= Business operating system (management) =

Collection of business processes

The term business operating system (BOS) refers to standard, enterprise-wide collection of business processes used in many diversified industrial companies. The definition has also been extended to include the common structure, principles and practices necessary to drive the organization.

Diversified industrial companies like Ingersoll Rand, Honeywell, and Danaher have adopted a standard, common collection of business processes and/or business process improvement methodologies which they use to manage strategy development and execution. In the case of Danaher, the business system is a core part of the company's culture and is seen as one of the key drivers of corporate performance.

The objectives of such systems are to ensure daily work is focused on the organisation's strategic objectives and is done in the most efficient way. The systems deal with the questions "why" (purpose of the work), "what" (specific objectives of the work) and "how" (the processes used to do the work). The Toyota Production System is focused on both how to make cars, and how to improve the way cars are made. A third objective can also be added, which is to improve the business system itself by identifying or improving the component tools and techniques.

== Terminology ==
Terms used to describe such systems include:
- XPS - meaning “Company-specific Production System" with the X standing in place of the company name
- Business System
- Management Operating System

== Examples of business operating systems ==
- Toyota's Toyota Production System (TPS) is one of the earliest examples, developed between 1948 and 1975
- Danaher is well known for its Danaher Business System (DBS)
- Fortive (a company that split from Danaher in 2016) has the Fortive Business System (FBS) which is derived from the DBS
- Ingersoll Rand established the Ingersoll Rand business operating system (BOS) to describe the six enterprise focus areas and its process improvement method (Lean Six Sigma).
- Honeywell has the Honeywell Operating System (HOS)
- United Technologies had the Achieving Competitive Excellence (ACE) Operating System
- Magellan Operating System (Magellan Aerospace)
- Entrepreneurial Operating System (E.O.S.) is used primarily by SMEs and taught by over 850 professional implementers
- Synozur’s Company Operating System™ is an example of a modern business operating system, combining management frameworks with the Vega software platform to support strategy definition, goal setting, and ongoing execution cadence.
- Business in a Box is an example of a modern cloud-based Business Operating System (BOS) for small and medium-sized businesses. It brings structure, HR management, workflows, frameworks, knowledge, collaboration, and AI into an integrated platform.
- ProSlot BOS is an example of a modern SaaS business that creates Custom Business Operating Systems for small to midsize businesses tailored to their needs.

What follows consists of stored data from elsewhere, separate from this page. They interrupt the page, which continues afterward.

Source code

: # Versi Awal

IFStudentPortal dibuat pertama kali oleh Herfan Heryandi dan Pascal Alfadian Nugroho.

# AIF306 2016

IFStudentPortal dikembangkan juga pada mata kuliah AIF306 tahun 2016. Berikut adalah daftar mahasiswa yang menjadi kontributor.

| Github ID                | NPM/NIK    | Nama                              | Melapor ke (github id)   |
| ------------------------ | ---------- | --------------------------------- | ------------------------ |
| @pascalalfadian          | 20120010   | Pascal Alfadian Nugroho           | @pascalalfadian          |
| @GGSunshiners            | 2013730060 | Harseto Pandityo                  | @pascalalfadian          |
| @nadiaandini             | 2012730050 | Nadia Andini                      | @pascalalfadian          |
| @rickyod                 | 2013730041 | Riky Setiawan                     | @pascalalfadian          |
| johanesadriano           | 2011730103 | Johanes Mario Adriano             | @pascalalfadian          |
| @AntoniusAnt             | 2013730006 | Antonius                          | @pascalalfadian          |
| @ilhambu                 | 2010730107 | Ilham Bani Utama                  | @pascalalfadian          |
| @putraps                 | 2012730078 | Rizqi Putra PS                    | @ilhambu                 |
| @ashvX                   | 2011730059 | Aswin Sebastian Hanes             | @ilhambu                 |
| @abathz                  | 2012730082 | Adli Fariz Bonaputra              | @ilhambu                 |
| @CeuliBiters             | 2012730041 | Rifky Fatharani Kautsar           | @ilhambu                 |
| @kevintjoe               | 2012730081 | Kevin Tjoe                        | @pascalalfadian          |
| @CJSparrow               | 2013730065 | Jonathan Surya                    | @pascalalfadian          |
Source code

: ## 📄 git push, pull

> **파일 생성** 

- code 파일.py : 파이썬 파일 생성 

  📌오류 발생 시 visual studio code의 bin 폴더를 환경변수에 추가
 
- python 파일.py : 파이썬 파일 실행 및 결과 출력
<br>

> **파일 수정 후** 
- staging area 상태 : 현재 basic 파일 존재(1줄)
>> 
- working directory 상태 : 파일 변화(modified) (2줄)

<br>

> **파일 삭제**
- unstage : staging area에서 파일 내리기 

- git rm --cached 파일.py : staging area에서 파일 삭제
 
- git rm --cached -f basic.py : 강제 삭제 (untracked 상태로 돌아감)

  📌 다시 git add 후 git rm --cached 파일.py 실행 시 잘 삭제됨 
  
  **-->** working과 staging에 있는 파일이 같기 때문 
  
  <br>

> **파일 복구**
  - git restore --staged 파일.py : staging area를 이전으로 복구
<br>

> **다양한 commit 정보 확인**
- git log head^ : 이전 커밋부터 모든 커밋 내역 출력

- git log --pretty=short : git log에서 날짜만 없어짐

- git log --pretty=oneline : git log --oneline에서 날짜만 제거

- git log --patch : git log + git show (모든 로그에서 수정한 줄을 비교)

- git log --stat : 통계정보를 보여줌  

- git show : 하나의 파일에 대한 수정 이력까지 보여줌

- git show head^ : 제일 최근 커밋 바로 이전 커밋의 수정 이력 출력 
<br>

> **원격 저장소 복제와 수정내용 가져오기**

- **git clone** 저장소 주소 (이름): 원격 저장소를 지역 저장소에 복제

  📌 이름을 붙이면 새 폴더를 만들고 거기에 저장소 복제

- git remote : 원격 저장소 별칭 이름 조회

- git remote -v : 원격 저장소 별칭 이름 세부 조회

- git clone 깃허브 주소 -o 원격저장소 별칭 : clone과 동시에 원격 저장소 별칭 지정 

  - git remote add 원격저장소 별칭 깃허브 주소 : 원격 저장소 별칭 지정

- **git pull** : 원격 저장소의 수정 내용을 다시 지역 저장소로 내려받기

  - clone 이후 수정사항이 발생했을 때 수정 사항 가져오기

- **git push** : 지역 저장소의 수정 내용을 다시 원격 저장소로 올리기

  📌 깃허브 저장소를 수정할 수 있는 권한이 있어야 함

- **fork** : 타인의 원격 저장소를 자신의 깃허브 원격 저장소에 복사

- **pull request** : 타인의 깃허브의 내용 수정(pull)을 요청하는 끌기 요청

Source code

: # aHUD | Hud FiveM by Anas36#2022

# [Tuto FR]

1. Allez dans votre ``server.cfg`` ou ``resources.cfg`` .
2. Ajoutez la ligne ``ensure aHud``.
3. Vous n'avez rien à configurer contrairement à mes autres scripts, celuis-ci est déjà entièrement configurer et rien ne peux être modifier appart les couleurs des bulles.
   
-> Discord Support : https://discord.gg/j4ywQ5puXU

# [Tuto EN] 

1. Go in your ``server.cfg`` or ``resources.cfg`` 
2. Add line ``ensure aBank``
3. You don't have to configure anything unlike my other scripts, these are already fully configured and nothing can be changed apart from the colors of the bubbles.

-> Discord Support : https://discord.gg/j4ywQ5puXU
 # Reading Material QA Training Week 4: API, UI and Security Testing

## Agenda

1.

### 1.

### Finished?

== List of common features ==
Many of business operating systems share common features. This is because the systems are derived from other known systems, and from established methods and practices for business management. The following is a list of features that appear in several systems.
- Hoshin Kanri, a strategic planning methodology developed by Yoji Akao, used to create goals, assign them measurable milestones, and assess progress against those milestones (Hoshin Kanri is also referred to as Policy Deployment or X-Matrix)
- Standard work - the best and most reliable methods and sequences for each work process which is used as the basis for sustaining improvements
- Process improvement methodologies: Lean, Six Sigma, and Kaizen are popular approaches incorporated in business systems
- Just-in-time manufacturing
- Gemba walks
- Jidoka - "automation with a human touch" where human intervention is used to improve machine performance
- Visual controls or visual management where management processes (e.g. checking) use simple graphics to show problems at a glance
- Problem solving techniques such as root cause analysis
- Technology: While these standard business operating systems may inform or be linked to a company's technology platform, they more commonly refer to the way the company manages complex business processes in a common way across its diverse portfolio of businesses.